Four years before the 1954 landmark Supreme Court decision Brown v. Board of Education struck down legal segregation in public schools, the University of Virginia Law School enrolled an African-American student for the first time in its 131-year history. On September 5, 1949, a special three-judge federal court, in a case fought by the Virginia branch of the NAACP Legal Defense and Educational Fund, Inc., the University of Virginia was ordered to grant admission to 25-year-old Gregory Hayes Swanson.
At the time, Swanson, a native of Danville, Virginia, held bachelor’s degrees in political science and law from Howard University. He had also been recently admitted to the Virginia Bar, and was practicing law in Danville when he applied to the law school in November 1949. Swanson submitted his application to the University of Virginia because he wanted to study corporation and insurance law, and it was the only state-supported institution with a law school. Despite his qualifications and majority support from faculty and students, the university’s Board of Visitors rejected his application because it felt obligated to comply with the State Constitution’s ban on integrated educational facilities.

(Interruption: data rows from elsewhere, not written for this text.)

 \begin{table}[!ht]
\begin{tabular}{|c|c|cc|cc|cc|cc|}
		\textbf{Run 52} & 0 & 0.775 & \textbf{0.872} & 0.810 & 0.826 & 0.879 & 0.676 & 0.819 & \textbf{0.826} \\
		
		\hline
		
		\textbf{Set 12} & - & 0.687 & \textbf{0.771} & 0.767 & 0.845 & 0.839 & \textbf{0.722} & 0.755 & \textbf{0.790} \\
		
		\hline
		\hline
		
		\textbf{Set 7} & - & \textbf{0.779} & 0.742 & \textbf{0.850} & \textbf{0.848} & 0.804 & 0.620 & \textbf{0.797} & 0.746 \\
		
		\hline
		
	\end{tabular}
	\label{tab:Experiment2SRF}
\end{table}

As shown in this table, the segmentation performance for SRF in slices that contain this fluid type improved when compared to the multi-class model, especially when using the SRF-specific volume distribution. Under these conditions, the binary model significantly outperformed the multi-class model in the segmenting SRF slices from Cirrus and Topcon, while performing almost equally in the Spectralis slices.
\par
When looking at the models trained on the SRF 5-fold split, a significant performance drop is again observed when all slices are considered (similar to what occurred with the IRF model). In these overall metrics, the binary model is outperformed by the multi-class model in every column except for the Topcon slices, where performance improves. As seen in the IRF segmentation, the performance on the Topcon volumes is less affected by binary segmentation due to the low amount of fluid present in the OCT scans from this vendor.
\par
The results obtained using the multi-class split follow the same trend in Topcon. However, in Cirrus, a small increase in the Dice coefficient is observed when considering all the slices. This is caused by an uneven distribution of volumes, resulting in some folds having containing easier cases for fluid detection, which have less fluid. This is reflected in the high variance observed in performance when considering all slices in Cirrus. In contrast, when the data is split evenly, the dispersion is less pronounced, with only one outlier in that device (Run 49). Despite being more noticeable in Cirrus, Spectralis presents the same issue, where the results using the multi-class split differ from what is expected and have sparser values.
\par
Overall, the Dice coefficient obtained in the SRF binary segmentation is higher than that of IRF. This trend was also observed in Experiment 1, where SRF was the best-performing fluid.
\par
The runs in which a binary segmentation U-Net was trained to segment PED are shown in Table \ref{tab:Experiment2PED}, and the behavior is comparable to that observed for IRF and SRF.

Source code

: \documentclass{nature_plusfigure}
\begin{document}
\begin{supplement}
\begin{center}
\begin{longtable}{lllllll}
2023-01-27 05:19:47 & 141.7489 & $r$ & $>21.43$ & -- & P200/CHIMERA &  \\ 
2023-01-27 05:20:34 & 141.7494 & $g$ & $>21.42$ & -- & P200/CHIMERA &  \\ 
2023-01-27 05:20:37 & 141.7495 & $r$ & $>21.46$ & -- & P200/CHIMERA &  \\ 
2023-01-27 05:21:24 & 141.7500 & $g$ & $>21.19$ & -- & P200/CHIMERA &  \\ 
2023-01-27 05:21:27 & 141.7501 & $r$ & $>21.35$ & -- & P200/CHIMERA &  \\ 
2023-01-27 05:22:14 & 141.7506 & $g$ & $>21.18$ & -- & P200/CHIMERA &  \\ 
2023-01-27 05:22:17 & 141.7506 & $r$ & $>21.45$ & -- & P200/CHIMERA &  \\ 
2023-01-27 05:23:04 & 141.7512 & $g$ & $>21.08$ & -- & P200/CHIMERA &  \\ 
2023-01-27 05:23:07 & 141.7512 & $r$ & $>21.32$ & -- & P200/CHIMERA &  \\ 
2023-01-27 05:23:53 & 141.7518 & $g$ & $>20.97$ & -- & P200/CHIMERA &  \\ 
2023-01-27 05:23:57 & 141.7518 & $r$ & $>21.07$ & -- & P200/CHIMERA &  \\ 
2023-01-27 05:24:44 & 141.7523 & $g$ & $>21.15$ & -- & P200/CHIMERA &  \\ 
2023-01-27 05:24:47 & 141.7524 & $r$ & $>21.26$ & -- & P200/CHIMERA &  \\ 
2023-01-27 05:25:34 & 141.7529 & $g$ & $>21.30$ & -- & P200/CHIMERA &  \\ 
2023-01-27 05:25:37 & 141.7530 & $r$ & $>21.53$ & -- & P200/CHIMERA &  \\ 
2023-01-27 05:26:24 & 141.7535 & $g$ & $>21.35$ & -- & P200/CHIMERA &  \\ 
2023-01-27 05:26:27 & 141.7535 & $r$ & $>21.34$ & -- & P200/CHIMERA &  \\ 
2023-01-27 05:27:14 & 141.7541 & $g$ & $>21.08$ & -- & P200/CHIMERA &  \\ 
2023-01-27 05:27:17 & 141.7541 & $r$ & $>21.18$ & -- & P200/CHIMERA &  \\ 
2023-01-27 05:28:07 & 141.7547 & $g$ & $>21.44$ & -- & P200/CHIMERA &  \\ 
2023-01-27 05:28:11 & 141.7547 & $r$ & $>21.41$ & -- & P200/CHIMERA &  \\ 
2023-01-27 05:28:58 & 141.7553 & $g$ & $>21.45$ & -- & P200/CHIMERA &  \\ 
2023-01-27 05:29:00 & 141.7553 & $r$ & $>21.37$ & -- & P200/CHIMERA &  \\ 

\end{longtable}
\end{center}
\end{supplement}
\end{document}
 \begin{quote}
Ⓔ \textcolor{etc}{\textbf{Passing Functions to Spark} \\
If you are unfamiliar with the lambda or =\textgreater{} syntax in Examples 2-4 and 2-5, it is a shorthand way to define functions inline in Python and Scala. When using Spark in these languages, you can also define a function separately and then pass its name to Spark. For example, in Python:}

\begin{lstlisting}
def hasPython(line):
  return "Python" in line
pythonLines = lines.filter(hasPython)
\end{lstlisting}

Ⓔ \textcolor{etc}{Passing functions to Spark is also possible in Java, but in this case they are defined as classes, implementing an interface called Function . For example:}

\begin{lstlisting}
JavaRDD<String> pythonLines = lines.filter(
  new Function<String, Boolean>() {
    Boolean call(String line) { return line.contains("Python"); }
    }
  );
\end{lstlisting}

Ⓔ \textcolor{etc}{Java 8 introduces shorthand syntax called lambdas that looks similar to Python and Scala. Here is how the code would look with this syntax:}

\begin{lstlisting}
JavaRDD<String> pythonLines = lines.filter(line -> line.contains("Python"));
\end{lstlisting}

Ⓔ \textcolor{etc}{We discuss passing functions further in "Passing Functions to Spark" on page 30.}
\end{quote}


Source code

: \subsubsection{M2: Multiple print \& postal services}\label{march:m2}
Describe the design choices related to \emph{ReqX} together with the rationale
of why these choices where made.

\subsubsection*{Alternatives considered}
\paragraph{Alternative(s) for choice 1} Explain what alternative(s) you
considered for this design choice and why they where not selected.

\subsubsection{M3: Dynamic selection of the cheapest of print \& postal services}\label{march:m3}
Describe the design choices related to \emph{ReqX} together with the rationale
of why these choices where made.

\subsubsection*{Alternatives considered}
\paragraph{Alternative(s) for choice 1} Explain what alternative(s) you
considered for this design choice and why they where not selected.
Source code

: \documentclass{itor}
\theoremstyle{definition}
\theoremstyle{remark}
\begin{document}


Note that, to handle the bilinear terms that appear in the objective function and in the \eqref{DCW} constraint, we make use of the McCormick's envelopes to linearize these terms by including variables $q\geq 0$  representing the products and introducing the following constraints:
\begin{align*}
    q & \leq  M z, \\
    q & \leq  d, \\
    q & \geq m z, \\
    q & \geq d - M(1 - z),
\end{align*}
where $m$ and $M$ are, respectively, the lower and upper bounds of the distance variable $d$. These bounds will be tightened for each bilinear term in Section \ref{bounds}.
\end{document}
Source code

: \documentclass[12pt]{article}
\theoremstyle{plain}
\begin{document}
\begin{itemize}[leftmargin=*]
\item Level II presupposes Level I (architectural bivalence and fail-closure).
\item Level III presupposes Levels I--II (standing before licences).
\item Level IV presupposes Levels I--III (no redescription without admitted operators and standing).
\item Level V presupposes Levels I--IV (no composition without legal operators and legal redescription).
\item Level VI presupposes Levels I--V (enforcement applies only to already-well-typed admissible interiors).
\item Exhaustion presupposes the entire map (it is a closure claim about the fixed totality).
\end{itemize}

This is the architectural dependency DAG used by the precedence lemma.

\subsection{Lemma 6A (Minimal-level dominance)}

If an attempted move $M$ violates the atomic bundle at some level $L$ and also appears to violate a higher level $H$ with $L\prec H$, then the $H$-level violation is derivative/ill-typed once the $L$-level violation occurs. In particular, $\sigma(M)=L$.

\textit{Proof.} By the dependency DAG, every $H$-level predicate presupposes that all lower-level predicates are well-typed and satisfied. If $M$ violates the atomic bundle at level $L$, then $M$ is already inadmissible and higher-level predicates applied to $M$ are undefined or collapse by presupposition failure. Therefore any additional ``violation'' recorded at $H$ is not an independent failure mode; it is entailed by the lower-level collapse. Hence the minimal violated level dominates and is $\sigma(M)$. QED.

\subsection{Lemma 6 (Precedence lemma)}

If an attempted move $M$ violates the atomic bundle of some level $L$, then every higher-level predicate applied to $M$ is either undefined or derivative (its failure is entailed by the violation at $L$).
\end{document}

With assistance from the Legal Defense Fund, Swanson filed a case against the University of California, which came on the heels of the previous successful rulings in Sweatt v. Painter and McLaurin v. Oklahoma Board of Regents (1950). In those cases, the Supreme Court ruled that segregation of black students by state-funded institutions in higher education stigmatized them and deprived them of access to an equal education. Following the precedents set by victories in the earlier cases, in a trial that lasted less than 30 minutes, the U.S. Circuit Court of Appeals ruled that a state institution maintaining only one tax-supported graduate “cannot bar Negroes for reasons of race or color,” and ordered Swanson’s admission.
Though Swanson successfully enrolled in the fall of 1950, he was barred from living on campus and isolated from social activities. In July 1951, he withdrew from the university, citing harassment and racial hostility. Swanson went on to practice law in Martinsville and Alexandria, Virginia and later for the Internal Revenue Service until he retired in 1984. Though he withdrew from the University of Virginia, Swanson’s case paved the way for other African Americans to successfully gain admission to the school sans legal enforcement.